Rendered images with source text:

BEGIN

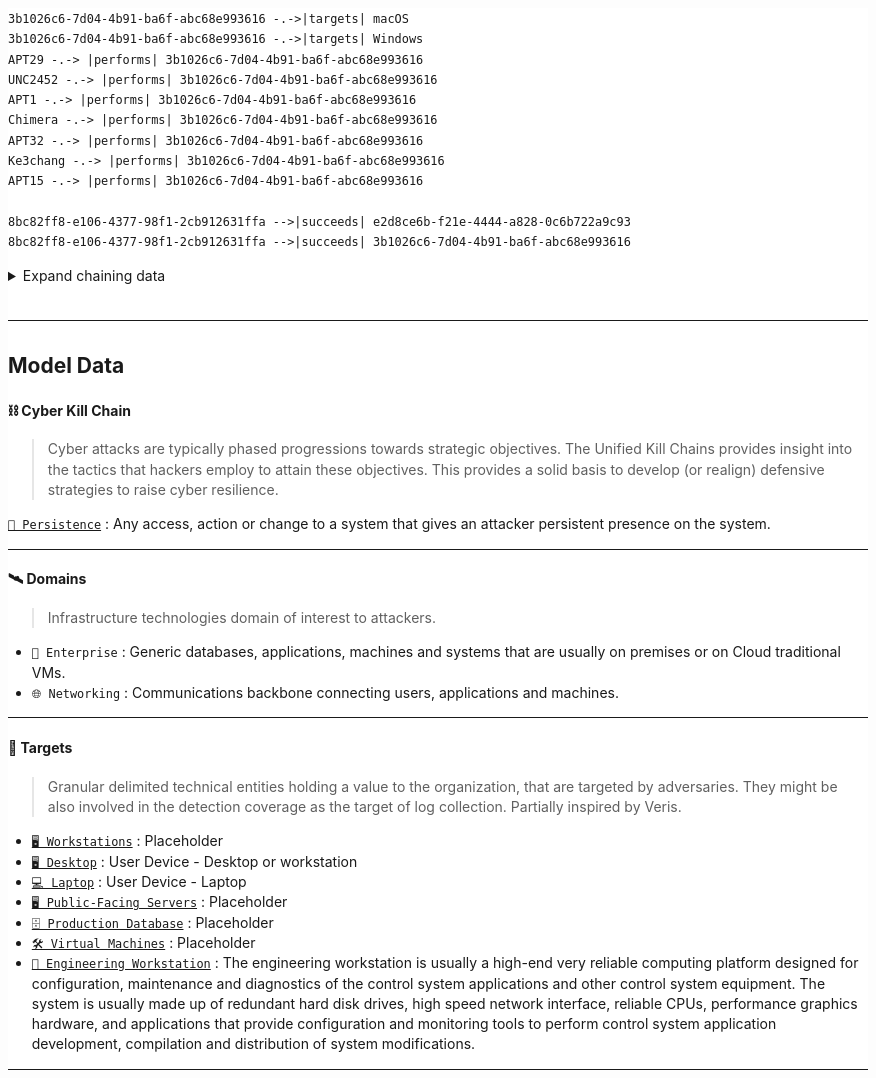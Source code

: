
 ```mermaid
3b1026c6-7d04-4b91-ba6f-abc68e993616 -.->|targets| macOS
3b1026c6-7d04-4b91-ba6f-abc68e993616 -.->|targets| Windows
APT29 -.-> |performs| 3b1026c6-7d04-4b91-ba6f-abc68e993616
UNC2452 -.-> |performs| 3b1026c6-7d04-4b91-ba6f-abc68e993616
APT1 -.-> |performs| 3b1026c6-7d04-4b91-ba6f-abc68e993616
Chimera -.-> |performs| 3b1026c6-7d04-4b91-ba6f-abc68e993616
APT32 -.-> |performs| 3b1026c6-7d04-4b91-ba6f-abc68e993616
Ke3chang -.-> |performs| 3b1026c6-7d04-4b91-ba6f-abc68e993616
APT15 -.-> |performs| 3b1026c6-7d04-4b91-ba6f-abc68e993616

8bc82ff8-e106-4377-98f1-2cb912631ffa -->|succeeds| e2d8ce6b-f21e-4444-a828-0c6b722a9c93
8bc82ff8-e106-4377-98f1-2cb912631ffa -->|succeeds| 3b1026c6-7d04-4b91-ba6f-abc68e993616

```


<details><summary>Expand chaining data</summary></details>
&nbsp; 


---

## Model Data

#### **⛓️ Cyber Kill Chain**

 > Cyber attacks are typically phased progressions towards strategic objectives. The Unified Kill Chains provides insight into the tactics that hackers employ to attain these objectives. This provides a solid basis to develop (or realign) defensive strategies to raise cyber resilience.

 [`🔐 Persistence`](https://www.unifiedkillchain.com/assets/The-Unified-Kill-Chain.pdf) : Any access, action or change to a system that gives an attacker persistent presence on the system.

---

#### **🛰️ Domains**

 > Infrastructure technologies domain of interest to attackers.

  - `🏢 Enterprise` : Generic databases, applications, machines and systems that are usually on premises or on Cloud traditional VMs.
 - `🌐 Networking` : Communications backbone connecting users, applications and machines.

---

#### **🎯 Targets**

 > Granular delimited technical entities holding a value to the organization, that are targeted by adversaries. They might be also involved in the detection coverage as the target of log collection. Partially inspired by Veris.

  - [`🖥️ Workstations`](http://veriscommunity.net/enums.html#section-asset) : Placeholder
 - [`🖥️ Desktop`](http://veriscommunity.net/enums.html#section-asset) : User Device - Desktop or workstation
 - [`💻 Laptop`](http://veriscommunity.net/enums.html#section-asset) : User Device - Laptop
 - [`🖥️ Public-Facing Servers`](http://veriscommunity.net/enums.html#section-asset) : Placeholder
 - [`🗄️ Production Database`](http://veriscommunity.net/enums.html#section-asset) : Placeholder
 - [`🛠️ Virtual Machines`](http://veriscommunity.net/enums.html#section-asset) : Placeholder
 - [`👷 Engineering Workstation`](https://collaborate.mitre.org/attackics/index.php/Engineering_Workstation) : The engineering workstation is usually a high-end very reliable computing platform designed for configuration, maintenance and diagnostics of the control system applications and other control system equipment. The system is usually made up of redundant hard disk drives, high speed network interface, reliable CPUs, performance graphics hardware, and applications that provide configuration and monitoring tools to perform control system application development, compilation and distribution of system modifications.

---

END
BEGIN

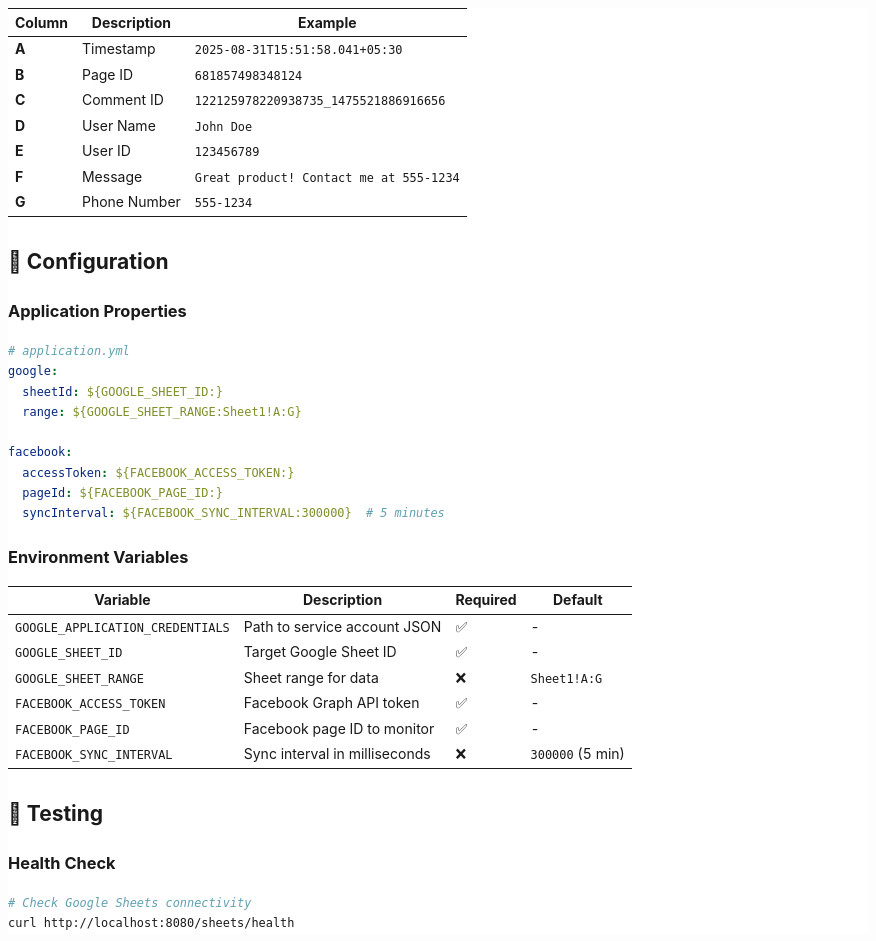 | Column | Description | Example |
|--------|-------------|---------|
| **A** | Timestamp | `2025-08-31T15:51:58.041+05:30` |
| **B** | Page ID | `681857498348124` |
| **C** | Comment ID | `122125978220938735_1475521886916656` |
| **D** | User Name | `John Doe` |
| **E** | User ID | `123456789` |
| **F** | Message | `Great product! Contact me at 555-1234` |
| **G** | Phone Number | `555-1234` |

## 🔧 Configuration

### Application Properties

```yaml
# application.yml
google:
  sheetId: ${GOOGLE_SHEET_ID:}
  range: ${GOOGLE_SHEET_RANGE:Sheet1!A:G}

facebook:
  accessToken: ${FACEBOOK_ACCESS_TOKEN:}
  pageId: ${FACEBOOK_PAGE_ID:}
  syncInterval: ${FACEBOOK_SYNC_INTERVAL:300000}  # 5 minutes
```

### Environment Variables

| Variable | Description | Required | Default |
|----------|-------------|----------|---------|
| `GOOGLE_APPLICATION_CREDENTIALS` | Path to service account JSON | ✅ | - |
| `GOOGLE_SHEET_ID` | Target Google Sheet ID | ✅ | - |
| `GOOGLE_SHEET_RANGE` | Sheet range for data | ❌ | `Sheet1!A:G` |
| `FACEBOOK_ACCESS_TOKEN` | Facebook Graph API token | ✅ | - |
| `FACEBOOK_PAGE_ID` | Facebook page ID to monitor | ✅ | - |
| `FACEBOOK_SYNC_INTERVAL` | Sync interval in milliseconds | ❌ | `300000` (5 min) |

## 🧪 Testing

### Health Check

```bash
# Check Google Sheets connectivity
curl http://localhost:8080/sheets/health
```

END

▶ Work instructions
When the entries above show the word "applications" in a line, copy that line out.

▶ The answer
  - `🏢 Enterprise` : Generic databases, applications, machines and systems that are usually on premises or on Cloud traditional VMs.
 - `🌐 Networking` : Communications backbone connecting users, applications and machines.
 - [`👷 Engineering Workstation`](https://collaborate.mitre.org/attackics/index.php/Engineering_Workstation) : The engineering workstation is usually a high-end very reliable computing platform designed for configuration, maintenance and diagnostics of the control system applications and other control system equipment. The system is usually made up of redundant hard disk drives, high speed network interface, reliable CPUs, performance graphics hardware, and applications that provide configuration and monitoring tools to perform control system application development, compilation and distribution of system modifications.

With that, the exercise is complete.